Im Gegensatz zu einer offenen Kastration muss kein Zug am Ovar und den Ligamenten ausgeübt werden, was den zusätzlichen Schmerz verursacht. Je kleiner der offene Zugang, desto mehr Zug ist nötig, um die Ovarien vorzulagern und abzubinden. Ein weiterer Vorteil ist der Verzicht auf die ­Bewegungseinschränkung, auf den Hals­kragen oder das Fädenziehen nach der Operation. Durch die Vergrößerung der Ovarien auf dem Monitor kann das Ovargewebe besser visualisiert werden und die Gefahr von vergessenen Ovargeweberesten ist geringer. Jede kleinste Blutung ist auf dem Monitor sofort sichtbar und kann koaguliert werden.

Nachteile

Das CO2 im Abdomen kann durch Druck auf das Zwerchfell zu einer Einschränkung des Atemminutenvolumens sowie zu einer Verminderung des venösen Rückflusses führen. Aus diesem Grund ist eine gute Narkoseüberwachung wichtig, eine Beatmung des Patienten wird empfohlen. Eine Hyperkanie, Säure-Base-Imbalanzen und eine leichte Peritonits entstehen durch das CO2 -Gas häufig. CO2 führt zu einer mechanischen Reizung durch die Pleuradehnung und die Dehydration der Serosa. Eine chemische Reizung entsteht durch die Umwandlung von CO2 mit Wasser zu Kohlensäure. Die Säure führt zu einer leichten Peritonitis. Diese Reaktion hat ihr maximales Plateau nach 25 Minuten erreicht. Aus diesem Grund sollte versucht werden, das CO2 nicht länger als 20 Minuten im Abdomen zu behalten. Am Ende der Operation sollte das CO2 so gut wie möglich entfernt werden. In seltenen Fällen sind Gasembolien beschrieben worden.

Kontraindikationen

Bei der Planung des Eingriffs sind Kontraindikationen zu bedenken. In der Humanmedizin existieren klare Einschränkungen. Berücksichtigt werden anatomische und physiologische Faktoren. Anatomische Faktoren sind Adhäsionen (Folge früheren Opera­tionen), intraperitoneale Netze oder sonstige Implantate, Leber­erkrankungen (Aszites), Peritonitis, mechanischer Ileus oder disseminierte Neoplasien („port site metastasis“). Physiologische Faktoren können z.B. eine Schwangerschaft, erhöhter intrakranieller Druck, Herzauswurf minimierende Erkrankungen, Gasaustauschprobleme, Lebererkrankungen oder Koagulopathien sein.

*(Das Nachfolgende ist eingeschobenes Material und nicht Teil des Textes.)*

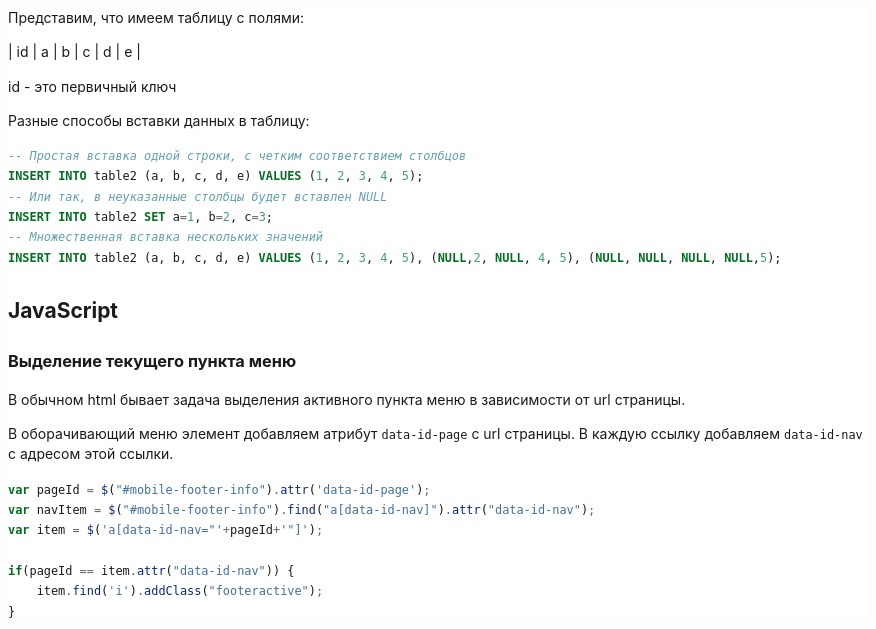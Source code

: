 Представим, что имеем таблицу с полями:

| id | a | b | c | d | e |

id - это первичный ключ

Разные способы вставки данных в таблицу:

```sql
-- Простая вставка одной строки, с четким соответствием столбцов
INSERT INTO table2 (a, b, c, d, e) VALUES (1, 2, 3, 4, 5);
-- Или так, в неуказанные столбцы будет вставлен NULL
INSERT INTO table2 SET a=1, b=2, c=3;
-- Множественная вставка нескольких значений
INSERT INTO table2 (a, b, c, d, e) VALUES (1, 2, 3, 4, 5), (NULL,2, NULL, 4, 5), (NULL, NULL, NULL, NULL,5);
```


## JavaScript

### Выделение текущего пункта меню

В обычном html бывает задача выделения активного пункта меню в зависимости от url страницы.

В оборачивающий меню элемент добавляем атрибут `data-id-page` с url страницы.
В каждую ссылку добавляем `data-id-nav` с адресом этой ссылки.

```javascript
var pageId = $("#mobile-footer-info").attr('data-id-page');
var navItem = $("#mobile-footer-info").find("a[data-id-nav]").attr("data-id-nav");
var item = $('a[data-id-nav="'+pageId+'"]');

if(pageId == item.attr("data-id-nav")) {
	item.find('i').addClass("footeractive");
}
```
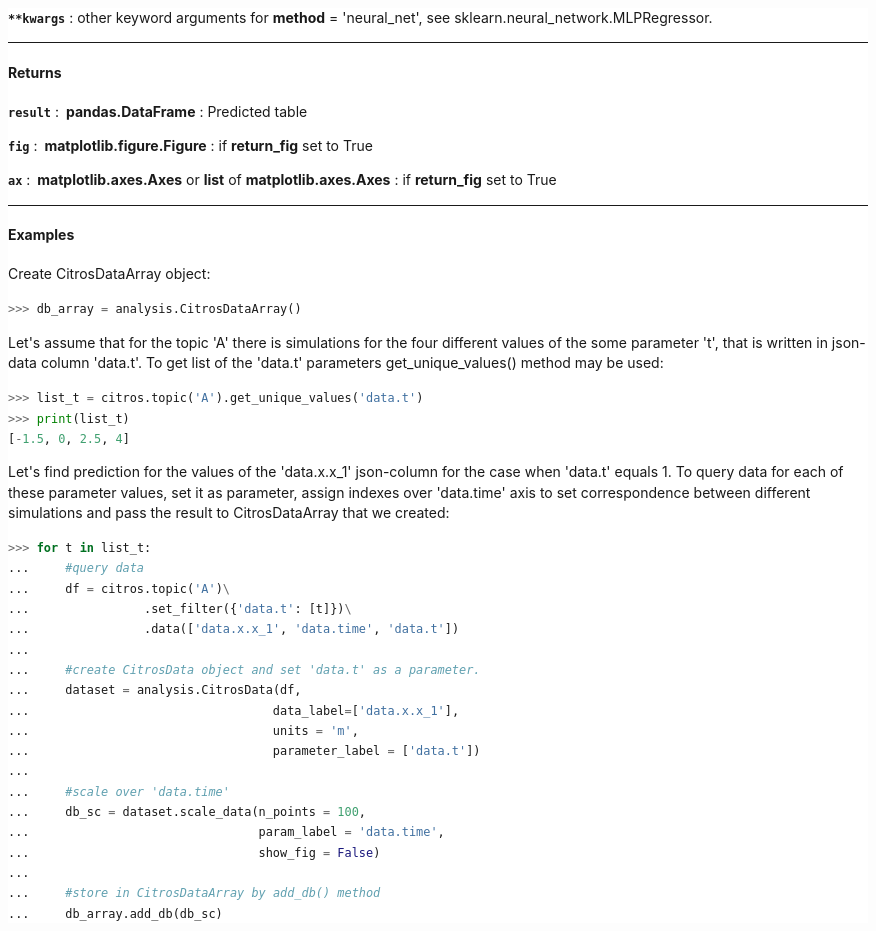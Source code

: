 **```**kwargs```**
:   other keyword arguments for **method** = 'neural_net', see sklearn.neural_network.MLPRegressor.

---
#### Returns

**```result```** :&ensp;**pandas.DataFrame**
:   Predicted table


**```fig```** :&ensp;**matplotlib.figure.Figure**
:   if **return_fig** set to True


**```ax```** :&ensp;**matplotlib.axes.Axes** or **list** of **matplotlib.axes.Axes**
:   if **return_fig** set to True

---
#### Examples

Create CitrosDataArray object:

```python
>>> db_array = analysis.CitrosDataArray()
```


Let's assume that for the topic 'A' there is simulations for the four different values of the some parameter 't', 
that is written in json-data column 'data.t'. To get list of the 'data.t' parameters get_unique_values() 
method may be used:

```python
>>> list_t = citros.topic('A').get_unique_values('data.t')
>>> print(list_t)
[-1.5, 0, 2.5, 4]
```


Let's find prediction for the values of the 'data.x.x_1' json-column for the case when 'data.t' equals 1.
To query data for each of these parameter values, set it as parameter, assign indexes over 'data.time' axis to set
correspondence between different simulations and pass the result to CitrosDataArray that we created:

```python
>>> for t in list_t:
...     #query data
...     df = citros.topic('A')\
...                .set_filter({'data.t': [t]})\
...                .data(['data.x.x_1', 'data.time', 'data.t'])
...
...     #create CitrosData object and set 'data.t' as a parameter.
...     dataset = analysis.CitrosData(df,  
...                                  data_label=['data.x.x_1'],
...                                  units = 'm', 
...                                  parameter_label = ['data.t'])
...
...     #scale over 'data.time'
...     db_sc = dataset.scale_data(n_points = 100, 
...                                param_label = 'data.time', 
...                                show_fig = False)
...
...     #store in CitrosDataArray by add_db() method
...     db_array.add_db(db_sc)
```
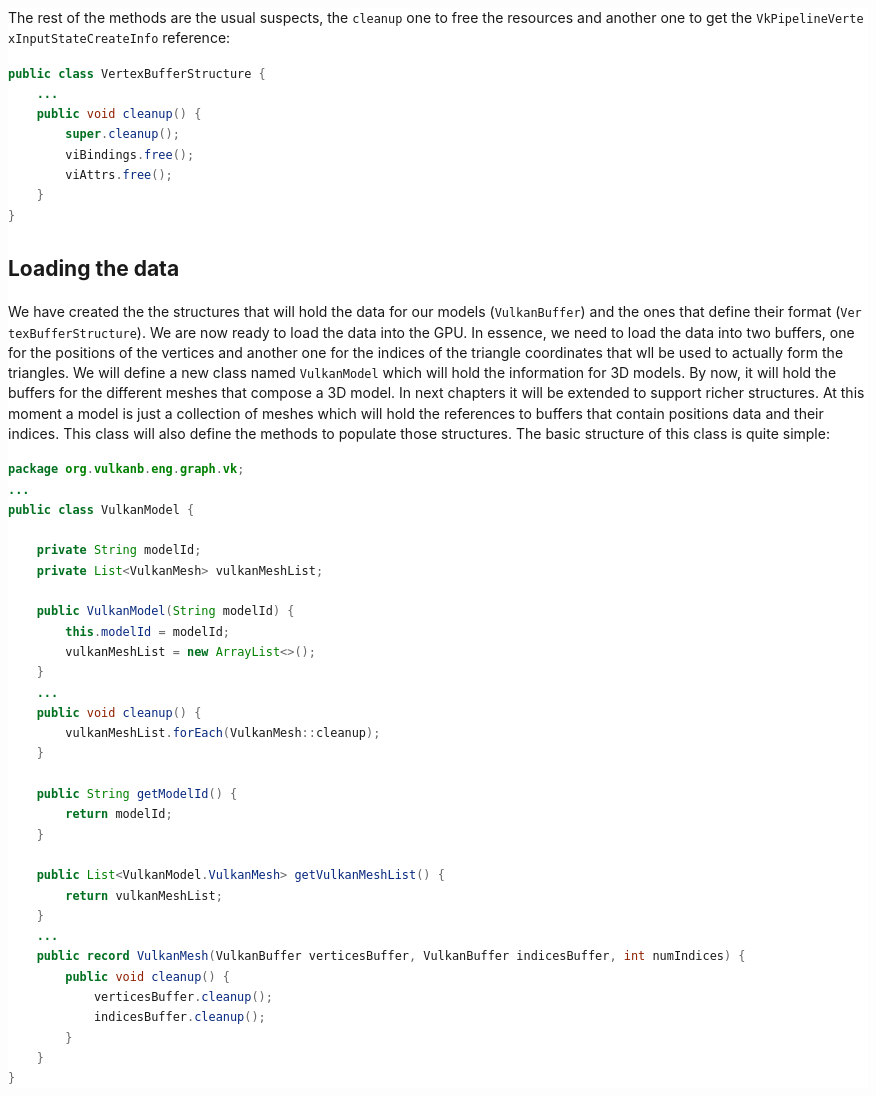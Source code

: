The rest of the methods are the usual suspects, the `cleanup` one  to free the resources and another one to get the `VkPipelineVertexInputStateCreateInfo` reference:

```java
public class VertexBufferStructure {
    ...
    public void cleanup() {
        super.cleanup();
        viBindings.free();
        viAttrs.free();
    }
}
```

## Loading the data

We have created the the structures that will hold the data for our models (`VulkanBuffer`) and the ones that define their format (`VertexBufferStructure`). We are now ready to load the data into the GPU. In essence, we need to load the data into two buffers, one for the positions of the vertices and another one for the indices of the triangle coordinates that wll be used to actually form the triangles. We will define a new class named `VulkanModel` which will hold the information for 3D models. By now, it will hold the buffers for the different meshes that compose a 3D model. In next chapters it will be extended to support richer structures. At this moment a model is just a collection of meshes which will hold the references to buffers that contain positions data and their indices. This class will also define the methods to populate those structures. The basic structure of this class is quite simple:

```java
package org.vulkanb.eng.graph.vk;
...
public class VulkanModel {

    private String modelId;
    private List<VulkanMesh> vulkanMeshList;

    public VulkanModel(String modelId) {
        this.modelId = modelId;
        vulkanMeshList = new ArrayList<>();
    }
    ...
    public void cleanup() {
        vulkanMeshList.forEach(VulkanMesh::cleanup);
    }

    public String getModelId() {
        return modelId;
    }

    public List<VulkanModel.VulkanMesh> getVulkanMeshList() {
        return vulkanMeshList;
    }
    ...
    public record VulkanMesh(VulkanBuffer verticesBuffer, VulkanBuffer indicesBuffer, int numIndices) {
        public void cleanup() {
            verticesBuffer.cleanup();
            indicesBuffer.cleanup();
        }
    }
}
```
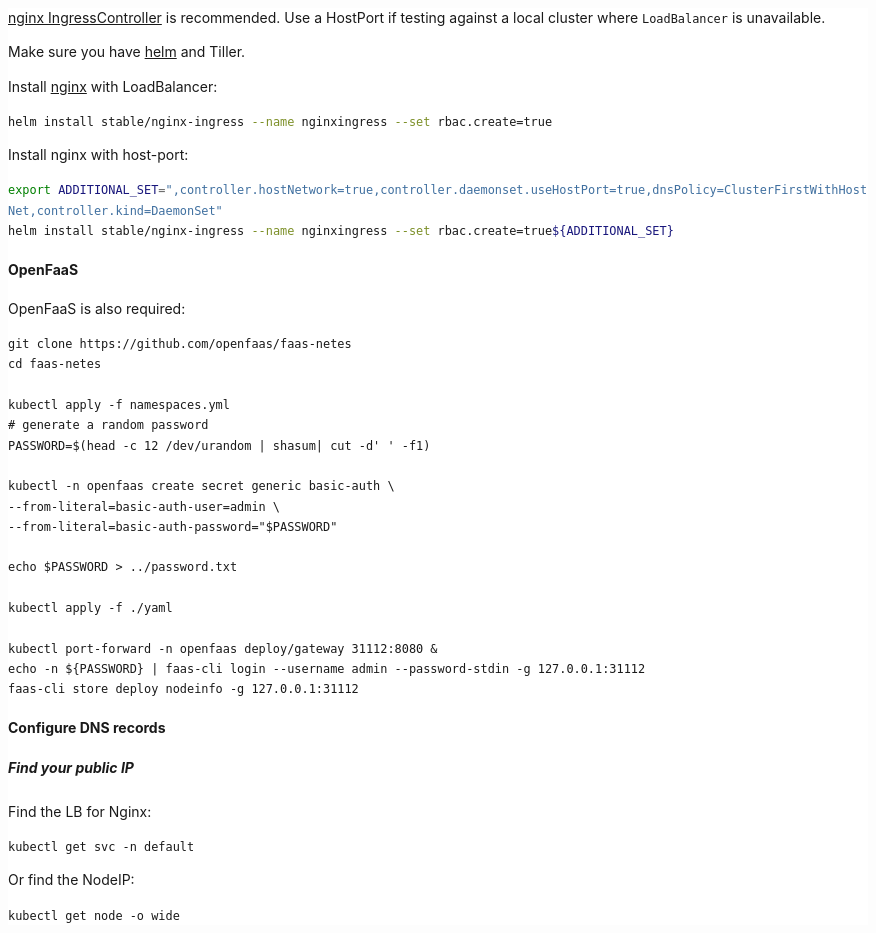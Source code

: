 [nginx IngressController](https://github.com/helm/charts/tree/master/stable/nginx-ingress) is recommended. Use a HostPort if testing against a local cluster where `LoadBalancer` is unavailable.

Make sure you have [helm](https://github.com/openfaas/faas-netes/blob/master/HELM.md) and Tiller.

Install [nginx](https://nginx.org/en/docs/) with LoadBalancer:

```sh
helm install stable/nginx-ingress --name nginxingress --set rbac.create=true
```

Install nginx with host-port:

```sh
export ADDITIONAL_SET=",controller.hostNetwork=true,controller.daemonset.useHostPort=true,dnsPolicy=ClusterFirstWithHostNet,controller.kind=DaemonSet"
helm install stable/nginx-ingress --name nginxingress --set rbac.create=true${ADDITIONAL_SET}
```

#### OpenFaaS

OpenFaaS is also required:

```
git clone https://github.com/openfaas/faas-netes
cd faas-netes

kubectl apply -f namespaces.yml
# generate a random password
PASSWORD=$(head -c 12 /dev/urandom | shasum| cut -d' ' -f1)

kubectl -n openfaas create secret generic basic-auth \
--from-literal=basic-auth-user=admin \
--from-literal=basic-auth-password="$PASSWORD"

echo $PASSWORD > ../password.txt

kubectl apply -f ./yaml

kubectl port-forward -n openfaas deploy/gateway 31112:8080 &
echo -n ${PASSWORD} | faas-cli login --username admin --password-stdin -g 127.0.0.1:31112
faas-cli store deploy nodeinfo -g 127.0.0.1:31112
```

#### Configure DNS records

##### Find your public IP

Find the LB for Nginx:

```
kubectl get svc -n default
```

Or find the NodeIP:

```
kubectl get node -o wide
```
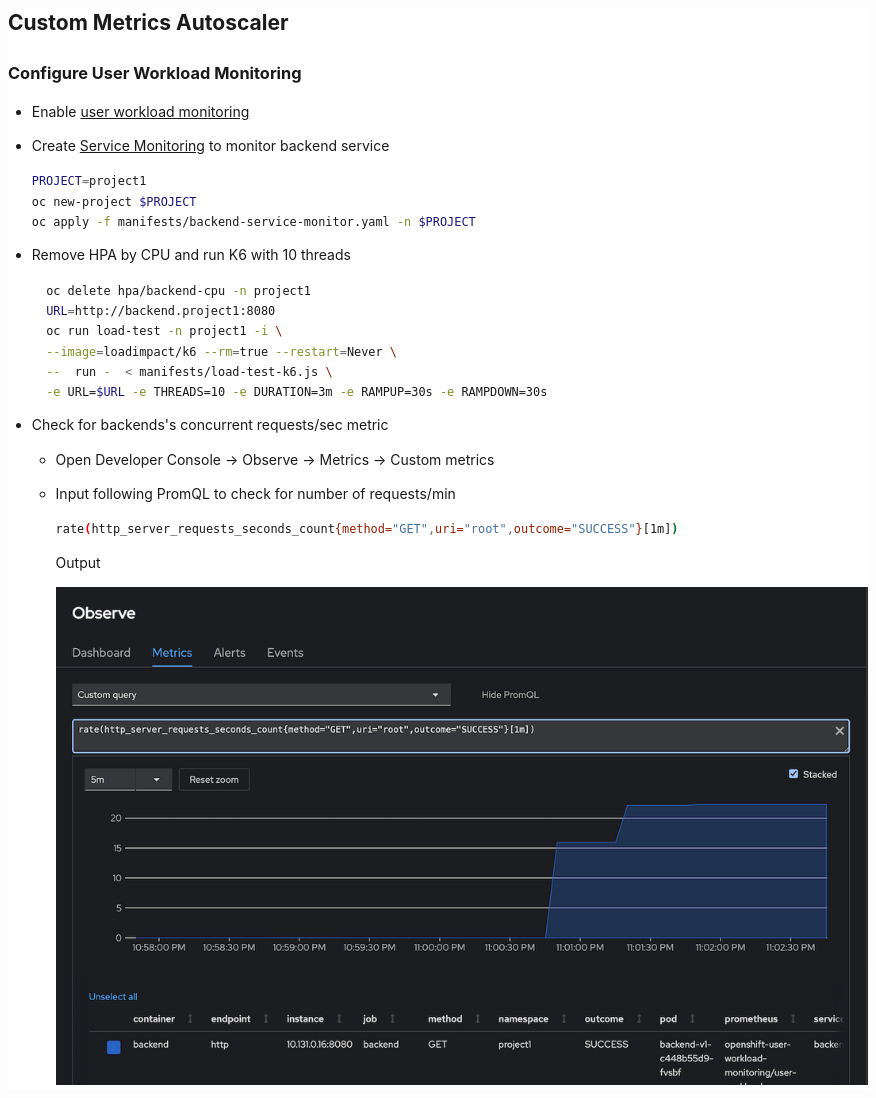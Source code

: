 ## Custom Metrics Autoscaler

### Configure User Workload Monitoring
- Enable [user workload monitoring](application-metrics.md)
- Create [Service Monitoring](manifests/backend-monitor.yaml) to monitor backend service
  
  ```bash
  PROJECT=project1
  oc new-project $PROJECT
  oc apply -f manifests/backend-service-monitor.yaml -n $PROJECT
  ```

- Remove HPA by CPU and run K6 with 10 threads
  
  ```bash
    oc delete hpa/backend-cpu -n project1
    URL=http://backend.project1:8080
    oc run load-test -n project1 -i \
    --image=loadimpact/k6 --rm=true --restart=Never \
    --  run -  < manifests/load-test-k6.js \
    -e URL=$URL -e THREADS=10 -e DURATION=3m -e RAMPUP=30s -e RAMPDOWN=30s
  ```
- Check for backends's concurrent requests/sec metric
  - Open Developer Console -> Observe -> Metrics -> Custom metrics
  - Input following PromQL to check for number of requests/min
    
    ```bash
    rate(http_server_requests_seconds_count{method="GET",uri="root",outcome="SUCCESS"}[1m])
    ```

    Output

    ![](images/backend-request-per-miniute-with-k6-10-threads.png)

Aus der Tiermedizin kennen wir folgende Kontraindikationen: Aszites, Koagulopathien und schlechter Allgemeinzustand. In ­einer retrospektiven Studie wurde festgestellt, dass Katzen, Patienten mit tiefem „Body Condition Score (BCS)“ und ältere Tiere ein signi­fikant höheres Risiko für postoperative Komplikationen zeigten. Zusammenfassend können die genannten Faktoren in relative und definitive Kontraindikationen unterteilt werden:


take home

Die laparoskopische Ovariektomie ist weniger schmerzhaft als die offene Kastration. Zudem ist die Komplikationsrate tiefer als bei der offenen Kastration. Die Lernkurve ist steil und die Operationszeit ist schnell kürzer als bei der offenen Kastration. Die Narkoseüberwachung ist ­etwas aufwändiger und das Tier sollte beatmet werden können, um dem verminderten Lungenvolumen entgegenzuwirken.

Literatur

Laparoscopic ovariectomy in dogs: comparison between single portal
and two-portal access. G. Dupré et al. Vet Surg 2009. 818–824

Conversion from diagnostic laparoscopy to laparotomy:
risk factors and occurrence. N.J. Buote et al. Vet Surg 2011. 106–114

Complications and need for conversion to laparotomy in small animals.
J.K. Mcclaran et al. Vet Clin North Am Small Anim Pract 2009. 941–951

Comparison of Laparoscopic Ovariohysterectomy and Ovariohysterectomy
in Dogs. E.B. Davidson et al. Vet Surg 2004. 62?–?69

Foto: © istockphoto.com, Mercè Bellera

Stichwörter:
Ovariektomie, Ovariohysterektomie, Exploration des Abdomens, Kryptorchidektomie, Biopsieentnahme, Splenektomie, Nephrektomie, Adrenalektomie, assistierte Enterotomie, Enterektomie, assistierte Zystotomie, Operation, Vorgehen, laparoskopische Ovariektomie, Kontraindikationen, Aszites, Koagulopathien, schlechter Allgemeinzustand, Kastration,

HKP 1 / 2014

Diese Artikel wurden veröffentlicht in Ausgabe HKP 1 / 2014.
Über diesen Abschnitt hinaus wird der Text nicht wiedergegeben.